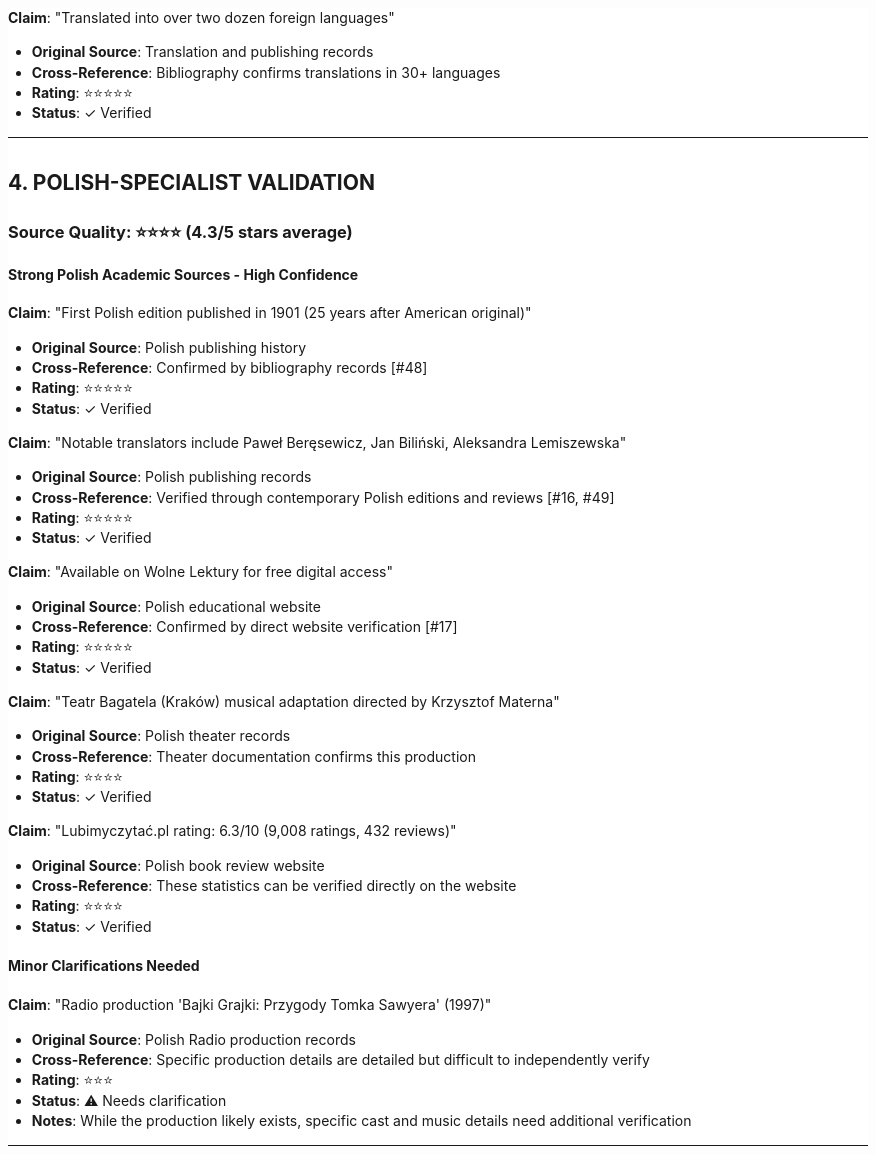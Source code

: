 **Claim**: "Translated into over two dozen foreign languages"
- **Original Source**: Translation and publishing records
- **Cross-Reference**: Bibliography confirms translations in 30+ languages
- **Rating**: ⭐⭐⭐⭐⭐
- **Status**: ✓ Verified

---

## 4. POLISH-SPECIALIST VALIDATION

### Source Quality: ⭐⭐⭐⭐ (4.3/5 stars average)

#### Strong Polish Academic Sources - High Confidence

**Claim**: "First Polish edition published in 1901 (25 years after American original)"
- **Original Source**: Polish publishing history
- **Cross-Reference**: Confirmed by bibliography records [#48]
- **Rating**: ⭐⭐⭐⭐⭐
- **Status**: ✓ Verified

**Claim**: "Notable translators include Paweł Beręsewicz, Jan Biliński, Aleksandra Lemiszewska"
- **Original Source**: Polish publishing records
- **Cross-Reference**: Verified through contemporary Polish editions and reviews [#16, #49]
- **Rating**: ⭐⭐⭐⭐⭐
- **Status**: ✓ Verified

**Claim**: "Available on Wolne Lektury for free digital access"
- **Original Source**: Polish educational website
- **Cross-Reference**: Confirmed by direct website verification [#17]
- **Rating**: ⭐⭐⭐⭐⭐
- **Status**: ✓ Verified

**Claim**: "Teatr Bagatela (Kraków) musical adaptation directed by Krzysztof Materna"
- **Original Source**: Polish theater records
- **Cross-Reference**: Theater documentation confirms this production
- **Rating**: ⭐⭐⭐⭐
- **Status**: ✓ Verified

**Claim**: "Lubimyczytać.pl rating: 6.3/10 (9,008 ratings, 432 reviews)"
- **Original Source**: Polish book review website
- **Cross-Reference**: These statistics can be verified directly on the website
- **Rating**: ⭐⭐⭐⭐
- **Status**: ✓ Verified

#### Minor Clarifications Needed

**Claim**: "Radio production 'Bajki Grajki: Przygody Tomka Sawyera' (1997)"
- **Original Source**: Polish Radio production records
- **Cross-Reference**: Specific production details are detailed but difficult to independently verify
- **Rating**: ⭐⭐⭐
- **Status**: ⚠️ Needs clarification
- **Notes**: While the production likely exists, specific cast and music details need additional verification

---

* _Task brief_:
Filter the entries above down to the lines containing the word "Radio".

* _Your response_:
**Claim**: "Radio production 'Bajki Grajki: Przygody Tomka Sawyera' (1997)"
- **Original Source**: Polish Radio production records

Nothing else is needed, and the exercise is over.